Scriptconfig to define a flat configuration dictionary with values that can be specified via Python keyword arguments, command line parameters, or a yaml config file. Consider the following script that prints its config, opens a file, computes its hash, and then prints it to stdout.

import scriptconfig as scfg
import hashlib
import ubelt as ub


class FileHashConfig(scfg.Config):
    """
    The docstring will be the description in the CLI help
    """
    default = {
        'fpath': scfg.Value(None, position=1, help=ub.paragraph(
            '''
            a path to a file to hash
            ''')),
        'hasher': scfg.Value('sha1', choices=['sha1', 'sha512'], help=ub.paragraph(
            '''
            a name of a hashlib hasher'
            ''')),
    }


def main(**kwargs):
    config = FileHashConfig(default=kwargs, cmdline=True)
    print('config = {!r}'.format(config))
    fpath = config['fpath']
    hasher = getattr(hashlib, config['hasher'])()

    with open(fpath, 'rb') as file:
        hasher.update(file.read())

    hashstr = hasher.hexdigest()
    print('The {hasher} hash of {fpath} is {hashstr}'.format(
        hashstr=hashstr, **config))


if __name__ == '__main__':
    main()

If this script is in a module hash_demo.py, it can be invoked in these following ways.

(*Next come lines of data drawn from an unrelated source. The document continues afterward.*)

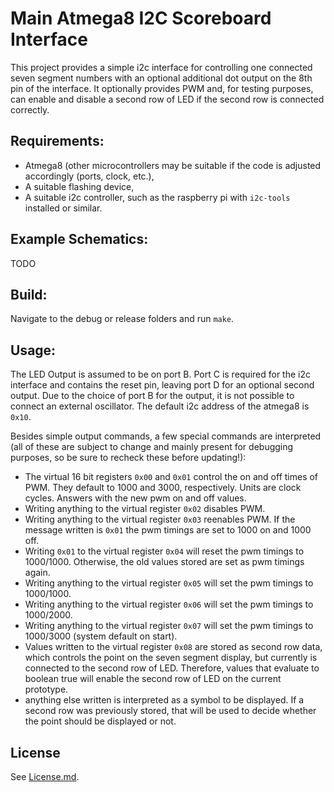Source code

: Main Atmega8 I2C Scoreboard Interface
=====================================

This project provides a simple i2c interface for controlling one connected seven segment numbers with an optional additional dot output on the 8th pin of the interface. It optionally provides PWM and, for testing purposes, can enable and disable a second row of LED if the second row is connected correctly.   
 
Requirements:
-------------
 * Atmega8 (other microcontrollers may be suitable if the code is adjusted accordingly (ports, clock, etc.),
 * A suitable flashing device,
 * A suitable i2c controller, such as the raspberry pi with `i2c-tools` installed or similar.

Example Schematics:
-------------------
TODO
        
Build:
------
Navigate to the debug or release folders and run `make`.

Usage:
------
The LED Output is assumed to be on port B. Port C is required for the i2c interface and contains the reset pin, leaving port D for an optional second output. Due to the choice of port B for the output, it is not possible to connect an external oscillator. The default i2c address of the atmega8 is `0x10`. 

Besides simple output commands, a few special commands are interpreted (all of these are subject to change and mainly present for debugging purposes, so be sure to recheck these before updating!):

 * The virtual 16 bit registers `0x00` and `0x01` control the on and off times of PWM. They default to 1000 and 3000, respectively. Units are clock cycles. Answers with the new pwm on and off values.
 * Writing anything to the virtual register `0x02` disables PWM.
 * Writing anything to the virtual register `0x03` reenables PWM. If the message written is `0x01` the pwm timings are set to 1000 on and 1000 off.
 * Writing `0x01` to the virtual register `0x04` will reset the pwm timings to 1000/1000. Otherwise, the old values stored are set as pwm timings again.
 * Writing anything to the virtual register `0x05` will set the pwm timings to 1000/1000. 
 * Writing anything to the virtual register `0x06` will set the pwm timings to 1000/2000.
 * Writing anything to the virtual register `0x07` will set the pwm timings to 1000/3000 (system default on start).
 * Values written to the virtual register `0x08` are stored as second row data, which controls the point on the seven segment display, but currently is connected to the second row of LED. Therefore, values that evaluate to boolean true will enable the second row of LED on the current prototype.
 * anything else written is interpreted as a symbol to be displayed. If a second row was previously stored, that will be used to decide whether the point should be displayed or not. 

License
-------
See [License.md](License.md).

Purely from the command line:

# Get help
python hash_demo.py --help

# Using key-val pairs
python hash_demo.py --fpath=$HOME/.bashrc --hasher=sha1

# Using a positional arguments and other defaults
python hash_demo.py $HOME/.bashrc

From the command line using a yaml config:

# Write out a config file
echo '{"fpath": "hashconfig.json", "hasher": "sha512"}' > hashconfig.json

# Use the special `--config` cli arg provided by scriptconfig
python hash_demo.py --config=hashconfig.json

# You can also mix and match, this overrides the hasher in the config with sha1
python hash_demo.py --config=hashconfig.json --hasher=sha1

Lastly you can call it from good ol’ Python.

import hash_demo
hash_demo.main(fpath=hash_demo.__file__, hasher='sha512')

Project Design Goals

  • Write Python programs that can be invoked either through the commandline or via Python itself.

  • Drop in replacement for any dictionary-based configuration system.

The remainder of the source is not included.